Problem requirements. Where a record holds a picture, leave the picture out; otherwise repeat every record exactly.
######
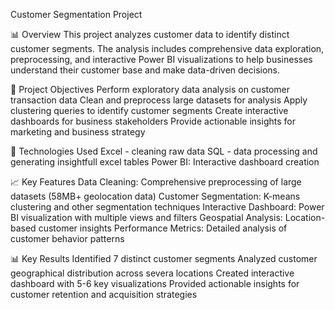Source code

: Customer Segmentation Project

📊 Overview
This project analyzes customer data to identify distinct customer segments.
The analysis includes comprehensive data exploration, preprocessing, and interactive Power BI visualizations to help businesses understand their customer base and make data-driven decisions.

🎯 Project Objectives
Perform exploratory data analysis on customer transaction data
Clean and preprocess large datasets for analysis
Apply clustering queries to identify customer segments
Create interactive dashboards for business stakeholders
Provide actionable insights for marketing and business strategy

🔧 Technologies Used
Excel - cleaning raw data
SQL - data processing and generating insightfull excel tables
Power BI: Interactive dashboard creation

📈 Key Features
Data Cleaning: Comprehensive preprocessing of large datasets (58MB+ geolocation data)
Customer Segmentation: K-means clustering and other segmentation techniques
Interactive Dashboard: Power BI visualization with multiple views and filters
Geospatial Analysis: Location-based customer insights
Performance Metrics: Detailed analysis of customer behavior patterns

📊 Key Results
Identified 7 distinct customer segments
Analyzed customer geographical distribution across severa locations
Created interactive dashboard with 5-6 key visualizations
Provided actionable insights for customer retention and acquisition strategies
######
Solution to this problem.
Source code

: Customer Segmentation Project

📊 Overview
This project analyzes customer data to identify distinct customer segments.
The analysis includes comprehensive data exploration, preprocessing, and interactive Power BI visualizations to help businesses understand their customer base and make data-driven decisions.

🎯 Project Objectives
Perform exploratory data analysis on customer transaction data
Clean and preprocess large datasets for analysis
Apply clustering queries to identify customer segments
Create interactive dashboards for business stakeholders
Provide actionable insights for marketing and business strategy

🔧 Technologies Used
Excel - cleaning raw data
SQL - data processing and generating insightfull excel tables
Power BI: Interactive dashboard creation

📈 Key Features
Data Cleaning: Comprehensive preprocessing of large datasets (58MB+ geolocation data)
Customer Segmentation: K-means clustering and other segmentation techniques
Interactive Dashboard: Power BI visualization with multiple views and filters
Geospatial Analysis: Location-based customer insights
Performance Metrics: Detailed analysis of customer behavior patterns

📊 Key Results
Identified 7 distinct customer segments
Analyzed customer geographical distribution across severa locations
Created interactive dashboard with 5-6 key visualizations
Provided actionable insights for customer retention and acquisition strategies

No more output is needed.